### [MATERIALS PROVIDED]
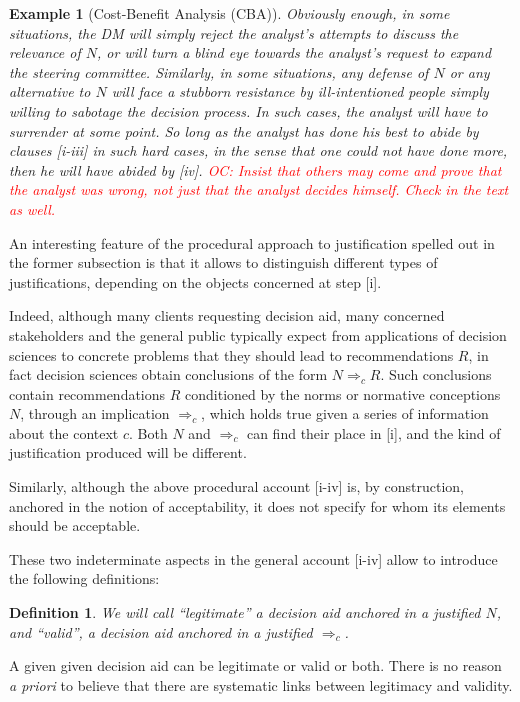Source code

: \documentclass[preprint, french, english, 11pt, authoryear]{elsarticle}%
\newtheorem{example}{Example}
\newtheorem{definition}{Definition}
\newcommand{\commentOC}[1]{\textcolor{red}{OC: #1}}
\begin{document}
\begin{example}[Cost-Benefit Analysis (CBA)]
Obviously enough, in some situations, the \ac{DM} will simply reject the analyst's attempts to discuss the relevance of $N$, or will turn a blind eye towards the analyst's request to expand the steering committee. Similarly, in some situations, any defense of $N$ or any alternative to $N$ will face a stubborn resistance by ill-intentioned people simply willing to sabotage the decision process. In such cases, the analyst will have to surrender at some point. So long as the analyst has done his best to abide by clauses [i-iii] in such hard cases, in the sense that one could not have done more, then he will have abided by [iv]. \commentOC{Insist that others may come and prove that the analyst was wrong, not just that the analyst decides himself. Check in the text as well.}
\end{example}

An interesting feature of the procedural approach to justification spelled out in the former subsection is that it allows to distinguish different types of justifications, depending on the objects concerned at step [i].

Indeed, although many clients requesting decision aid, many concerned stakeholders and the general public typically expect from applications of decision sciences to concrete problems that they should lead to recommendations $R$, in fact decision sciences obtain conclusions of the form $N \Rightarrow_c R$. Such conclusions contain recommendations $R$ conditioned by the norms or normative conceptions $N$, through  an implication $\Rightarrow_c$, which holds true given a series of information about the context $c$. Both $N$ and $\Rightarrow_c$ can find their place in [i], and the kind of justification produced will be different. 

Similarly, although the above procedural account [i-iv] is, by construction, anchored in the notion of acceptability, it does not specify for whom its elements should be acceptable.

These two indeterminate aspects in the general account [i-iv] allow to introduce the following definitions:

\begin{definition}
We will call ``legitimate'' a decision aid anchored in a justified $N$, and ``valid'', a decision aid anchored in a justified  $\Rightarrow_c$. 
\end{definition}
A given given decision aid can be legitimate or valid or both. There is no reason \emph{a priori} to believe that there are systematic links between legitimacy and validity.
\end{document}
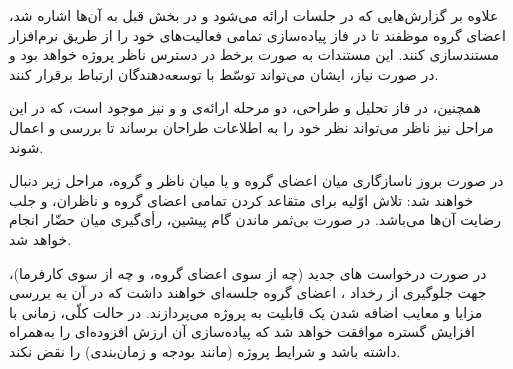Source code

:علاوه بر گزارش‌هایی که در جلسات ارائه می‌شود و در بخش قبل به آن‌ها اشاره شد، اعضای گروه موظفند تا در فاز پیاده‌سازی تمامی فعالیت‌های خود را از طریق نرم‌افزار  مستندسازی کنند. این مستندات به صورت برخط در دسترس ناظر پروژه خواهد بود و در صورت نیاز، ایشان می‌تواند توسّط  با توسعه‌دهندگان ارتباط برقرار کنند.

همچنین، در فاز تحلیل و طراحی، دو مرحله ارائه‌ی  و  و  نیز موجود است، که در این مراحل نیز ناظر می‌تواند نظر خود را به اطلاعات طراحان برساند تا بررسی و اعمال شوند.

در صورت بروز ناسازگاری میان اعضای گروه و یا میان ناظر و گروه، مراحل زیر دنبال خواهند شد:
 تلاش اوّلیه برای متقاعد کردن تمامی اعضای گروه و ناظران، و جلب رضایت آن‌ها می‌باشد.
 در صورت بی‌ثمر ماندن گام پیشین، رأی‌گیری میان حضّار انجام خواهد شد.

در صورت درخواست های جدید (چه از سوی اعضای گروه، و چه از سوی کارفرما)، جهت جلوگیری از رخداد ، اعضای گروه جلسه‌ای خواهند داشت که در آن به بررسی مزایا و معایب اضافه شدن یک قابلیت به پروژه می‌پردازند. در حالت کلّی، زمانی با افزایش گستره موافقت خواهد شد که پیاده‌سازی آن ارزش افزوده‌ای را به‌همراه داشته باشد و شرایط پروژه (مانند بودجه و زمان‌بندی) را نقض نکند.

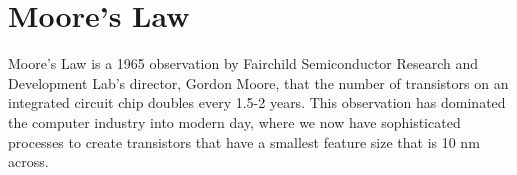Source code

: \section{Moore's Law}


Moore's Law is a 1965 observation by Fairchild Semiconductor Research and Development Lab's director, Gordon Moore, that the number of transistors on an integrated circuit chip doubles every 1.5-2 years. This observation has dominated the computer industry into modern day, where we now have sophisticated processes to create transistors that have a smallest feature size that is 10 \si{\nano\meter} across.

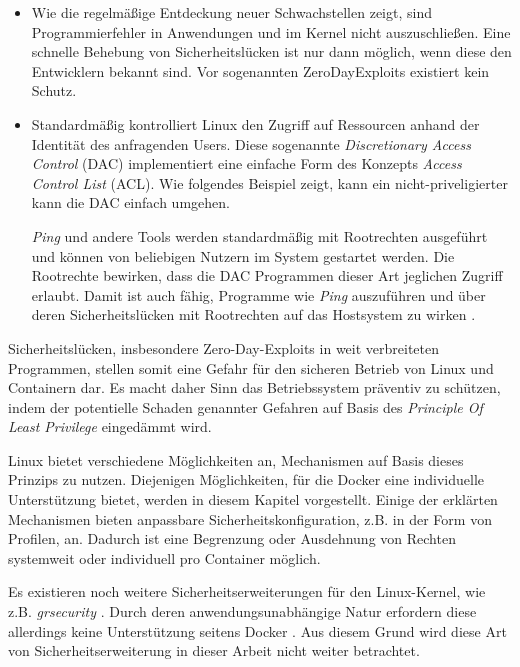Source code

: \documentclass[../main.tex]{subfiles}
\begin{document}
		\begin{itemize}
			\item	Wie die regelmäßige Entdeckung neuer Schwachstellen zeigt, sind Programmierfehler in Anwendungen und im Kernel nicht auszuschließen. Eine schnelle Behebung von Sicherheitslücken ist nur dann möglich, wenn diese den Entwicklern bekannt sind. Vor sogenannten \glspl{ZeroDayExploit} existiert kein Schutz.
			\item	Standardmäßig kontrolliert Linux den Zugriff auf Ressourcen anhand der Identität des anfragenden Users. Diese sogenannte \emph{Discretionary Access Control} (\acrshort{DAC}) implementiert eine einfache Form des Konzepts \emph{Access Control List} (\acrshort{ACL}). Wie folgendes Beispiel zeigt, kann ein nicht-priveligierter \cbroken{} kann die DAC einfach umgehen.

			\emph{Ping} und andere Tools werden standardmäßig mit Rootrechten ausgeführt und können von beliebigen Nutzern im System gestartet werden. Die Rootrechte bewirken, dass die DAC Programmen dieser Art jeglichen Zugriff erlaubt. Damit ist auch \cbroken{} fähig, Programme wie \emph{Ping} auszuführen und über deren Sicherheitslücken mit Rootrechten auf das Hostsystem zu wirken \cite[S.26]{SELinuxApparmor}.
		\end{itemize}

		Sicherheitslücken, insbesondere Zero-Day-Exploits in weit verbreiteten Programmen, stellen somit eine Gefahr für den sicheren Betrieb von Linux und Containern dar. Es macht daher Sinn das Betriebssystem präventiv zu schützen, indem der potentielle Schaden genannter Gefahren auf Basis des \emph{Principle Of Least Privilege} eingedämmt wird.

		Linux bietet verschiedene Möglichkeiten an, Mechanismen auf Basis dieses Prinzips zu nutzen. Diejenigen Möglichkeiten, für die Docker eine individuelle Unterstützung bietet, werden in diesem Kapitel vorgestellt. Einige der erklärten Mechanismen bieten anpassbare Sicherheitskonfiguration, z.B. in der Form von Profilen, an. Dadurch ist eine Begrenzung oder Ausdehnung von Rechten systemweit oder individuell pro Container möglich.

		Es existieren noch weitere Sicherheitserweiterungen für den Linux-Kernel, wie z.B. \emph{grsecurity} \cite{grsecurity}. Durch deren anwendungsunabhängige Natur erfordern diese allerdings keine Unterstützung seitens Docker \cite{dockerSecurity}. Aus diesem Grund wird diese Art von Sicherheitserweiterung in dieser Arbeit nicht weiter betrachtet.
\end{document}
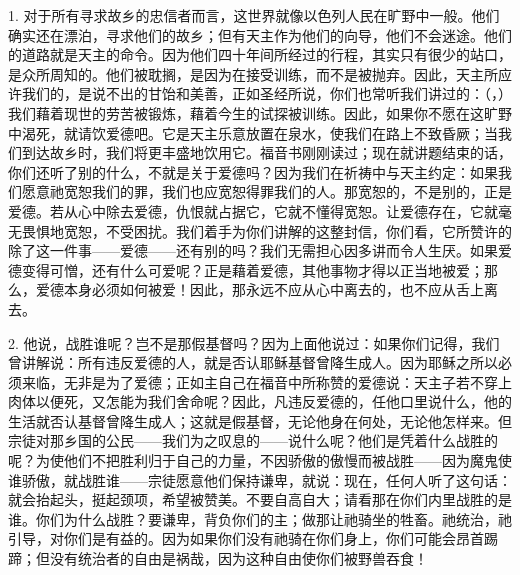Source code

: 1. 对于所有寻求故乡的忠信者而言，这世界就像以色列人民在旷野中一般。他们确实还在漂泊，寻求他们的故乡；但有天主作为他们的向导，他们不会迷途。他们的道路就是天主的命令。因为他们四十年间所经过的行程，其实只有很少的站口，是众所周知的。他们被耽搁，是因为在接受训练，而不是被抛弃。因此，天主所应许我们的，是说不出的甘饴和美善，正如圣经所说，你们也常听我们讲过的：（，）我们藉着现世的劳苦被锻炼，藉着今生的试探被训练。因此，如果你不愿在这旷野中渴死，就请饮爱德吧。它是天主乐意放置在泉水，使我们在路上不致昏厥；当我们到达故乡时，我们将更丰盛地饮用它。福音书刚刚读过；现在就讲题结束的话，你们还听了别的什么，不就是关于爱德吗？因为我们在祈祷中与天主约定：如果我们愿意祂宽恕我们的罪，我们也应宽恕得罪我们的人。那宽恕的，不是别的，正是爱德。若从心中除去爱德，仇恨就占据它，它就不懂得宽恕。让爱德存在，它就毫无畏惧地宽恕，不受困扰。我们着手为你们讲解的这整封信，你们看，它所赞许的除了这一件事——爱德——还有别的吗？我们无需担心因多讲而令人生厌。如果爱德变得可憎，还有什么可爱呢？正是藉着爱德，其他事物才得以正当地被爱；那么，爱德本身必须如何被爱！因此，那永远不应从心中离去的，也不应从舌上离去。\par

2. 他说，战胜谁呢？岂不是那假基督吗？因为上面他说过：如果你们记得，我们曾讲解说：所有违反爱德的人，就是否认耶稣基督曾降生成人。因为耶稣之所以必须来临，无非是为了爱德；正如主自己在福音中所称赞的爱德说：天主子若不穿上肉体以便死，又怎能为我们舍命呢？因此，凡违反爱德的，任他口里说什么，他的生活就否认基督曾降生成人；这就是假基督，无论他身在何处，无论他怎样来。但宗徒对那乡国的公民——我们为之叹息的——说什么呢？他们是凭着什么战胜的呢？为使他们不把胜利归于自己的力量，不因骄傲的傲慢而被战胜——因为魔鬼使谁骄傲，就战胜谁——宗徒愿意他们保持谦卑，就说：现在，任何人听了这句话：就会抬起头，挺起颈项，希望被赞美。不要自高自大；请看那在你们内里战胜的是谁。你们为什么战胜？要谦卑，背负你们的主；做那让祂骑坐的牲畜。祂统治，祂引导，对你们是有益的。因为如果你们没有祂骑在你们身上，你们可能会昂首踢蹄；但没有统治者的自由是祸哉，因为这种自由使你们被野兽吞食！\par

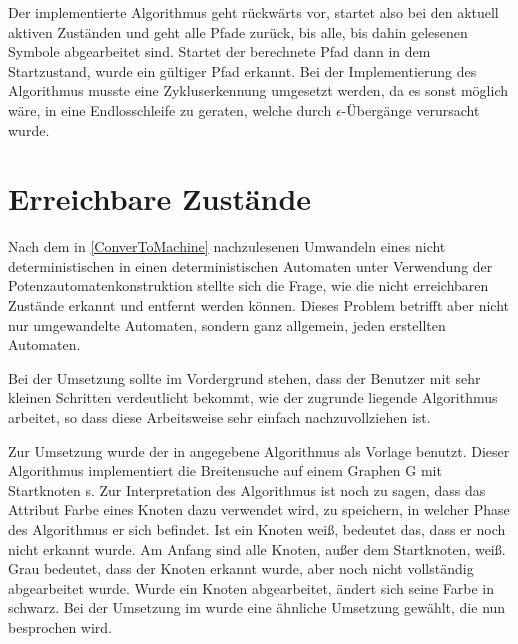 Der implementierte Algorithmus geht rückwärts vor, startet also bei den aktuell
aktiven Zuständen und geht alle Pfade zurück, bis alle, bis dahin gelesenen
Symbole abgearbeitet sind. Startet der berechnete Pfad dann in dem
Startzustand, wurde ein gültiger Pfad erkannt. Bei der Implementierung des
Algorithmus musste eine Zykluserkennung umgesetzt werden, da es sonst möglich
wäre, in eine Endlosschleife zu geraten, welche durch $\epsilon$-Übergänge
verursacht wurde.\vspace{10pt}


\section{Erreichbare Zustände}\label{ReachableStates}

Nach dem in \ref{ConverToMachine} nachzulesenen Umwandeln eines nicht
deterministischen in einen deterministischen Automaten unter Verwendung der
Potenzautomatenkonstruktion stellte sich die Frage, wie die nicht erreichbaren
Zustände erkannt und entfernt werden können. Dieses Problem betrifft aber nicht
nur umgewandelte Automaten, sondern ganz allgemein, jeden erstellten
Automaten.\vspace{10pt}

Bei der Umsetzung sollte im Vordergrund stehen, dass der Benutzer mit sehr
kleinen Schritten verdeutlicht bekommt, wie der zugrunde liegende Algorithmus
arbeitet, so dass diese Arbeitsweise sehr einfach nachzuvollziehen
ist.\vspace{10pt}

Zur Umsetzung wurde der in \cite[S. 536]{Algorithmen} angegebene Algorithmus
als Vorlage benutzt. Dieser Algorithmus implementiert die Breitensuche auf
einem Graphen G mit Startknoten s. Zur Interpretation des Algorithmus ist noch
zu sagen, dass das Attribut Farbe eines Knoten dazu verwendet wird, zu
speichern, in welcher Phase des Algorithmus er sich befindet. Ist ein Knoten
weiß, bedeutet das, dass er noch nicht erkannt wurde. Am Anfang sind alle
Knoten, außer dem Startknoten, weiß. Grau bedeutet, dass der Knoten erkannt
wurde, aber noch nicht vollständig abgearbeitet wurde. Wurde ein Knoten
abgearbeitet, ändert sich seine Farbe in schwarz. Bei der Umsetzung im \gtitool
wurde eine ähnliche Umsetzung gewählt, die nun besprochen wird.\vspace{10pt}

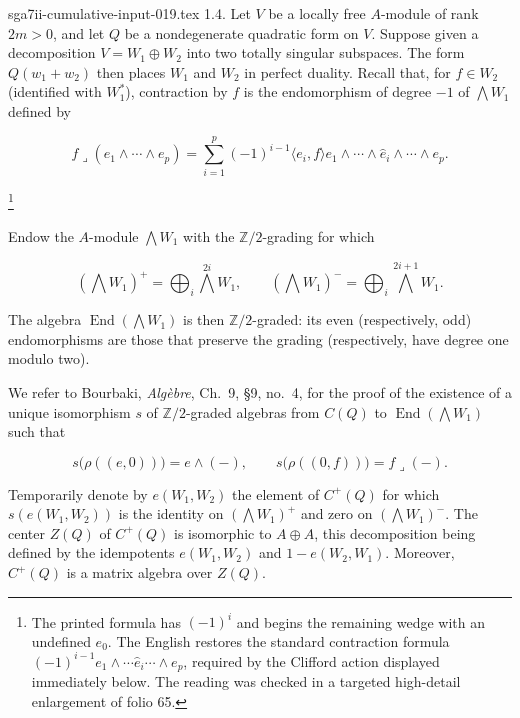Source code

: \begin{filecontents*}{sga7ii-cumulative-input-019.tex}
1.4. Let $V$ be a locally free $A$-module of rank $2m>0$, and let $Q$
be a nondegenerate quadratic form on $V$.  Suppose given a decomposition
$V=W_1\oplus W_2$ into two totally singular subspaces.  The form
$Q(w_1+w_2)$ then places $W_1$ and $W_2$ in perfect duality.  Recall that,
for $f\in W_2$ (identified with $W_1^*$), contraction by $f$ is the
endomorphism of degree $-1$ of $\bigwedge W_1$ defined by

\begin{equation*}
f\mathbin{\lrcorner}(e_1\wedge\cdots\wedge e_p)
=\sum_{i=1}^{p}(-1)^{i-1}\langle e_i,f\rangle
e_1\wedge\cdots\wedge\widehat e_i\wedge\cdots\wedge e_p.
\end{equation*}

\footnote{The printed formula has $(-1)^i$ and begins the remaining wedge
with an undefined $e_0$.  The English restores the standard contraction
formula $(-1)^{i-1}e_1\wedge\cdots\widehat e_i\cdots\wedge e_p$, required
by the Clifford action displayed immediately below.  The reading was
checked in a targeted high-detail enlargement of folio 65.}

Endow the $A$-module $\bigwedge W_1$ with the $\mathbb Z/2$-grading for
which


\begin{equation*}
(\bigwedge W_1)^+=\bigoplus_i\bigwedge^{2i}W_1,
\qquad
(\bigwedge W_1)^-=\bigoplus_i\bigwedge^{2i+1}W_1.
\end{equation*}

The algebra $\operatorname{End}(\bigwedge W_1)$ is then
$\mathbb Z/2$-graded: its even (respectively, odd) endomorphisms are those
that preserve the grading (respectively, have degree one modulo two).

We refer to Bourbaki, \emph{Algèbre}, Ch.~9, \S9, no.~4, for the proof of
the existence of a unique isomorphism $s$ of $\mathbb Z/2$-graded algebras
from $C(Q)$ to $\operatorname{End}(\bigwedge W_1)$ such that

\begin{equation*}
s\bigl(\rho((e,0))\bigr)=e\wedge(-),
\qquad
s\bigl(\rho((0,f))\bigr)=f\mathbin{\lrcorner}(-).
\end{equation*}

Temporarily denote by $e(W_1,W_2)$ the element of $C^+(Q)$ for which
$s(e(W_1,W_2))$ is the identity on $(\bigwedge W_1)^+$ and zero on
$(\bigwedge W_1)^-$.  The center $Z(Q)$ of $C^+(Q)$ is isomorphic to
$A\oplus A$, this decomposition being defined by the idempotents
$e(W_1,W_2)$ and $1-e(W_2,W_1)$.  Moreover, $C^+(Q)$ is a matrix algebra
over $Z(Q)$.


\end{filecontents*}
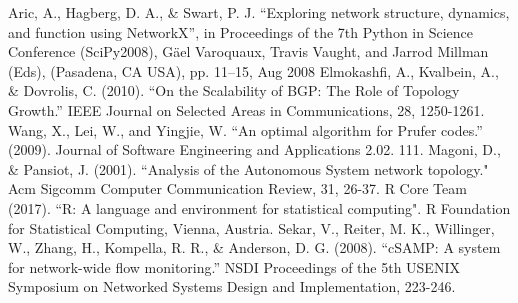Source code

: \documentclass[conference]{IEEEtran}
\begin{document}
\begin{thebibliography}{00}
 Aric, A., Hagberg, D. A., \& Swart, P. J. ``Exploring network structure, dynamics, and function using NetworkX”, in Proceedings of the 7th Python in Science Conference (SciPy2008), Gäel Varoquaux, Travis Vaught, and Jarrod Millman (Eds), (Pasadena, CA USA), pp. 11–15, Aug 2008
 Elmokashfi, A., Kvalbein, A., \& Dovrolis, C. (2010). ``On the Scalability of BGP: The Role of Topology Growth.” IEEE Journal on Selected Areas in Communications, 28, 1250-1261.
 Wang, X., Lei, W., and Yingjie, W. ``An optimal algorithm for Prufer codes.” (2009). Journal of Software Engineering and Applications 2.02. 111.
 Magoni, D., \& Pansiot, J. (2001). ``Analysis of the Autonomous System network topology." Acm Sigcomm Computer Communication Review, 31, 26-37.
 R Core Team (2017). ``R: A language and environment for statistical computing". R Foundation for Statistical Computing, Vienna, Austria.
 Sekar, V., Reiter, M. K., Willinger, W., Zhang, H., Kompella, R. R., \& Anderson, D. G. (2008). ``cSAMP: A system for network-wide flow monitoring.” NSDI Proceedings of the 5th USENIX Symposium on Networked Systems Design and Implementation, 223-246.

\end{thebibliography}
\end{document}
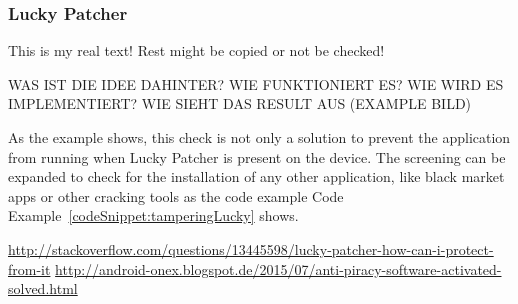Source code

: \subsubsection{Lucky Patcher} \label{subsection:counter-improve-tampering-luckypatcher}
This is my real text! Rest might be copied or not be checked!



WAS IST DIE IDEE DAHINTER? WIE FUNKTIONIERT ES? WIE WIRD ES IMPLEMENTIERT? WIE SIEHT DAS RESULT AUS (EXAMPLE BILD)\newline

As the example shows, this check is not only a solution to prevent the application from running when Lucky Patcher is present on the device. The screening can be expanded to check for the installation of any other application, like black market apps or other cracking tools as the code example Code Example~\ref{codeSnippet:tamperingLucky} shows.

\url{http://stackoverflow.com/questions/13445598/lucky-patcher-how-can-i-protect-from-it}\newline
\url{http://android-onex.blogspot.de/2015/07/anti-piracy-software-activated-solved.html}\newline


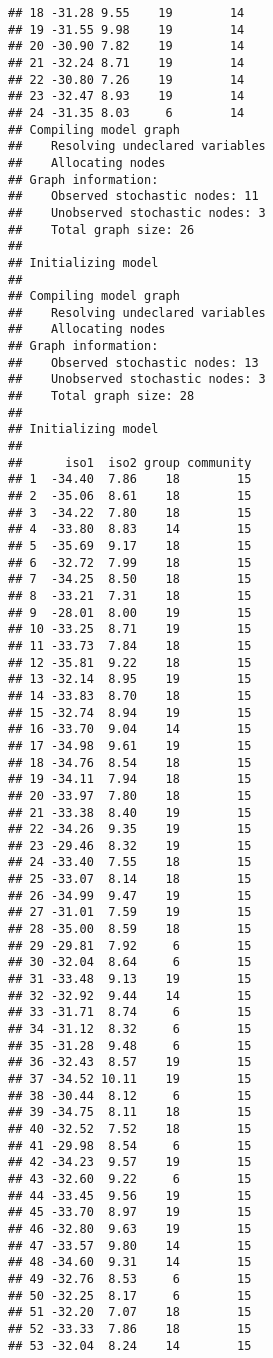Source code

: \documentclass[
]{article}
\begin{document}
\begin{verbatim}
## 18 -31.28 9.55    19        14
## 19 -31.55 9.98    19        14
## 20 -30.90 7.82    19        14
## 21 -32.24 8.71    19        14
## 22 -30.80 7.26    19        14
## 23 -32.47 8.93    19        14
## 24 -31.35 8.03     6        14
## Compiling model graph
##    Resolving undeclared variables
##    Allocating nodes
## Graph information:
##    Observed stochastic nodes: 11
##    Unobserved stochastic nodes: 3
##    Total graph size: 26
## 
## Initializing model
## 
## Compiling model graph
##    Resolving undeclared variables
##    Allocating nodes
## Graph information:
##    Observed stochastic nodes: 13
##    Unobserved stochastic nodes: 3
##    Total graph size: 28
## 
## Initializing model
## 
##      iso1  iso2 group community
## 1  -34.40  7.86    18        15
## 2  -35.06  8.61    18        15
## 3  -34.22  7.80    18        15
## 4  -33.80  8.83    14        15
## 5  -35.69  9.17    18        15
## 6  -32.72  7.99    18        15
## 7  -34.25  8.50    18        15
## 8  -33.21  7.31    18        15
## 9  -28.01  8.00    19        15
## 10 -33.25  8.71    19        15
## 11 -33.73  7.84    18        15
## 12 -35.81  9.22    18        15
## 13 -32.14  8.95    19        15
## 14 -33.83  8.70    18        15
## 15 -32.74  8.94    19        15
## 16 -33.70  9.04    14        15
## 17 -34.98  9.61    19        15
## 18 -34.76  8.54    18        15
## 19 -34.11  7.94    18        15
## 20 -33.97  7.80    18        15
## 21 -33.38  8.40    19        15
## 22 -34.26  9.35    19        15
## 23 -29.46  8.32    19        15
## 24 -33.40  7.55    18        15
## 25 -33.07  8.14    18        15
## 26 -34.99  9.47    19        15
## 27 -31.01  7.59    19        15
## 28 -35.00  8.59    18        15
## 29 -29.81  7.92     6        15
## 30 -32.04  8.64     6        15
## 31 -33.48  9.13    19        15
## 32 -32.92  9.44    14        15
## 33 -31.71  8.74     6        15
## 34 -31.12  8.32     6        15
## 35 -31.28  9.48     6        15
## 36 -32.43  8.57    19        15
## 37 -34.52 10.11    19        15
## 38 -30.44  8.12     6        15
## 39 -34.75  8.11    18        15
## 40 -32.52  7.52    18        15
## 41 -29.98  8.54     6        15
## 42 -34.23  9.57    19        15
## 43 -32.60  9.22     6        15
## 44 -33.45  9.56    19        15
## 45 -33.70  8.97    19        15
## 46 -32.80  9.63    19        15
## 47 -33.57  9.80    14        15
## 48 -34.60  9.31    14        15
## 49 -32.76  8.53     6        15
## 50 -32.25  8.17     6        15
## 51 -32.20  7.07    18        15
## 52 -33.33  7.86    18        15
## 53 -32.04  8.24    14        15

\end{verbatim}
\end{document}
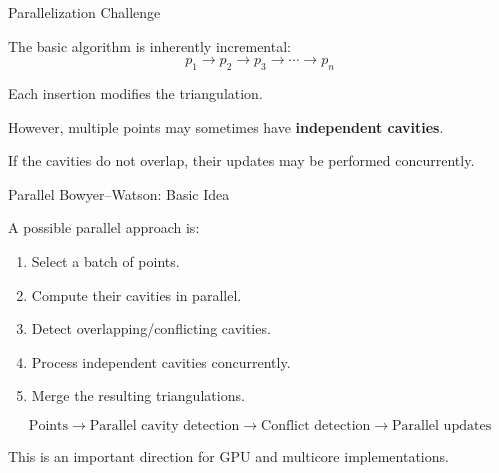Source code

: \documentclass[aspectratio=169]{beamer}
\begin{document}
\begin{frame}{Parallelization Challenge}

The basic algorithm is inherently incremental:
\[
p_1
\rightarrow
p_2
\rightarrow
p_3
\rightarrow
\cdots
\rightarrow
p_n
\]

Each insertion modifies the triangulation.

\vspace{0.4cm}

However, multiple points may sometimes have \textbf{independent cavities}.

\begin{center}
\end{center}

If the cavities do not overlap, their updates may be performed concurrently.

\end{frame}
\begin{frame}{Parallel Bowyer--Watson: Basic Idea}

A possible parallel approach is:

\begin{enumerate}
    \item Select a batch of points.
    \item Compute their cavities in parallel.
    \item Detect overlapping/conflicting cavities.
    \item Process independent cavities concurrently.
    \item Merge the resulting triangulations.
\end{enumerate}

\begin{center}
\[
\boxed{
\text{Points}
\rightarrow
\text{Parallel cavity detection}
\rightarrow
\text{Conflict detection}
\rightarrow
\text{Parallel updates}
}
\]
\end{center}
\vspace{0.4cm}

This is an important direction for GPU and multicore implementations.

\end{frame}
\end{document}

### [ACTION ITEM]
Each line from the start of the listing above through the line with "An interesting feature" is what to output, exactly as written and without pictures.

### [RESPONSE TO THE EXERCISE]
Source code

: \documentclass[preprint, french, english, 11pt, authoryear]{elsarticle}%
\newtheorem{example}{Example}
\newtheorem{definition}{Definition}
\newcommand{\commentOC}[1]{\textcolor{red}{OC: #1}}
\begin{document}
\begin{example}[Cost-Benefit Analysis (CBA)]
Obviously enough, in some situations, the \ac{DM} will simply reject the analyst's attempts to discuss the relevance of $N$, or will turn a blind eye towards the analyst's request to expand the steering committee. Similarly, in some situations, any defense of $N$ or any alternative to $N$ will face a stubborn resistance by ill-intentioned people simply willing to sabotage the decision process. In such cases, the analyst will have to surrender at some point. So long as the analyst has done his best to abide by clauses [i-iii] in such hard cases, in the sense that one could not have done more, then he will have abided by [iv]. \commentOC{Insist that others may come and prove that the analyst was wrong, not just that the analyst decides himself. Check in the text as well.}
\end{example}

An interesting feature of the procedural approach to justification spelled out in the former subsection is that it allows to distinguish different types of justifications, depending on the objects concerned at step [i].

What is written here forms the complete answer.